O governo britânico anunciou planos para aumentar a sobrevivência de pacientes com câncer na Inglaterra, com uma meta de 75% vivos ou sem doença até 2035. O plano envolve um investimento de 2 bilhões de libras para transformar os serviços de oncologia. A notícia chega em meio a dados de que o diagnóstico ocorre, em média, a cada 75 segundos no Reino Unido.
Segundo o Departamento de Saúde e Cuidado Social, o pacote fortalecerá a detecção precoce, reduzirá atrasos no tratamento e ampliará o apoio aos pacientes ao longo da doença. A iniciativa busca ainda reduzir a mortalidade em relação a países europeus com melhores índices de sobrevida.
O texto oficial prevê que, até 2029, todos os três padrões de tempo de espera sejam cumpridos. A partir de 2035, a meta é que 75% dos pacientes estejam sem câncer ou vivendo bem com a doença, com base no controle da enfermidade ao longo de cinco anos após o diagnóstico.

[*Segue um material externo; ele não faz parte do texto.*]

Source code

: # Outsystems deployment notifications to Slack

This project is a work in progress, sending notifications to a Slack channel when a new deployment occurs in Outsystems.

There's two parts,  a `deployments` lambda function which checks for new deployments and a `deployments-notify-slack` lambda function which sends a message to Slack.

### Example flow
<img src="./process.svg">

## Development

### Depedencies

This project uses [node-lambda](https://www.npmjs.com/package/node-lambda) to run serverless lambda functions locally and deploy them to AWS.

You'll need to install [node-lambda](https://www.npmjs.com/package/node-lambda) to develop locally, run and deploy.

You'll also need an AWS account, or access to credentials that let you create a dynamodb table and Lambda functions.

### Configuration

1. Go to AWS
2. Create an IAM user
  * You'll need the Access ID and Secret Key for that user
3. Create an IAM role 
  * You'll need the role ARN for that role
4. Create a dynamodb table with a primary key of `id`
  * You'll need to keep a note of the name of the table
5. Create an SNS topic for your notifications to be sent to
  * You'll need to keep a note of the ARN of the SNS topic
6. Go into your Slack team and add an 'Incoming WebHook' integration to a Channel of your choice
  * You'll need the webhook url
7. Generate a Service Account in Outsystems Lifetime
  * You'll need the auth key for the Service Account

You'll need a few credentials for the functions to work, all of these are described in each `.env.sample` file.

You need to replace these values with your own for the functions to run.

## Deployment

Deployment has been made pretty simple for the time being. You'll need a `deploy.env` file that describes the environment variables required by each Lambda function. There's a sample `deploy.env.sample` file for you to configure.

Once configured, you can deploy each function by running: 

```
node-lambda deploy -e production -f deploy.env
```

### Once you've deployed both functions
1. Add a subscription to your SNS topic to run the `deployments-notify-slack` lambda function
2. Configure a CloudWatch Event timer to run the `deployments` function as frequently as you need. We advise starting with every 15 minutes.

Além disso, o governo planeja investir 2,3 bilhões de libras para ampliar os testes em 9,5 milhões até 2029. O foco inclui mais scanners, maior uso de tecnologia digital e testes automatizados, além de centros de diagnóstico comunitários com funcionamento ampliado.
A quantidade de procedimentos assistidos por robôs deve crescer de 70 mil para até 500 mil até 2035, com o objetivo de reduzir complicações e liberar leitos. Parcialmente, o plano também prevê que todos os pacientes elegíveis tenham acesso a testes genômicos para orientar o tratamento.
Prof. Peter Johnson, diretor clínico de câncer da NHS, descreveu o plano como um mapa claro para diagnosticar mais cedo, tratar no tempo adequado e aumentar a sobrevida, permitindo que centenas de milhares vivam mais tempo com qualidade.
Líderes de câncer e órgãos da sociedade civil receberam a proposta com cautela. Uma executiva da Cancer Research UK ressaltou a necessidade de reduzir as esperas para iniciar o tratamento, destacando que a Inglaterra ainda fica atrás de países com candidatas em sobrevivência.
Já a líder do Think Tank King’s Fund alertou que é preciso acelerar a rotina básica de atendimento, como compartilhamento de imagem e resultados de patologia, para acompanhar os avanços anunciados. A viabilidade de cumprir todos os padrões em 2029 permanece sob escrutínio.